§ SOURCE MATERIAL:
:::::

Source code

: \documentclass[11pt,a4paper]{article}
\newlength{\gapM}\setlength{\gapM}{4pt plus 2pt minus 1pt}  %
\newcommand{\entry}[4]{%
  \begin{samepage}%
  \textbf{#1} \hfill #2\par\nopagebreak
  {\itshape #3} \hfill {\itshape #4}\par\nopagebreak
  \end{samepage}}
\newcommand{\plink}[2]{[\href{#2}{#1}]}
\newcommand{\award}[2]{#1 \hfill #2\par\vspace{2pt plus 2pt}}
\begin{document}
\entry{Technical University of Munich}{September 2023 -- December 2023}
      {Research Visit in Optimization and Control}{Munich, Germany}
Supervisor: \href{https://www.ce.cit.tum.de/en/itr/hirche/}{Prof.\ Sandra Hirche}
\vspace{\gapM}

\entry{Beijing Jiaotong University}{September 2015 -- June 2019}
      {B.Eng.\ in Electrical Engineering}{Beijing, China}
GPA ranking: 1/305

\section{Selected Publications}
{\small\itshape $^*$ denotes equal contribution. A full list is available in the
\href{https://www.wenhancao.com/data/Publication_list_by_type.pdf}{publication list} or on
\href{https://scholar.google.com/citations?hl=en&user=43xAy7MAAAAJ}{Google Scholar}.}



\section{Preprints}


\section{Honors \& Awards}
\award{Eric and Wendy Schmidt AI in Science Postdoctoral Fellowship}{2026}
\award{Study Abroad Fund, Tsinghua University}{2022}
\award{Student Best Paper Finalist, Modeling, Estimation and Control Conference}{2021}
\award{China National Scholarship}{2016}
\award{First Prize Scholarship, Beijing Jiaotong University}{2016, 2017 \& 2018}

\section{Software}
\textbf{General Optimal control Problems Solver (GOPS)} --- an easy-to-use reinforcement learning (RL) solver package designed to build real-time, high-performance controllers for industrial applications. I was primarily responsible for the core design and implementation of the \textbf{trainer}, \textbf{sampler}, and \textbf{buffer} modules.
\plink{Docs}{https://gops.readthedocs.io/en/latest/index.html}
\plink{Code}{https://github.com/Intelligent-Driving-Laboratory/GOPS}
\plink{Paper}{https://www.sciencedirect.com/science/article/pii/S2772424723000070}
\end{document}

:::::

§ THE PROBLEM: Collect the complete line wherever the string "University" appears in the records.

§ REPLY TO THE TASK:
\entry{Technical University of Munich}{September 2023 -- December 2023}
\entry{Beijing Jiaotong University}{September 2015 -- June 2019}
\award{Study Abroad Fund, Tsinghua University}{2022}
\award{First Prize Scholarship, Beijing Jiaotong University}{2016, 2017 \& 2018}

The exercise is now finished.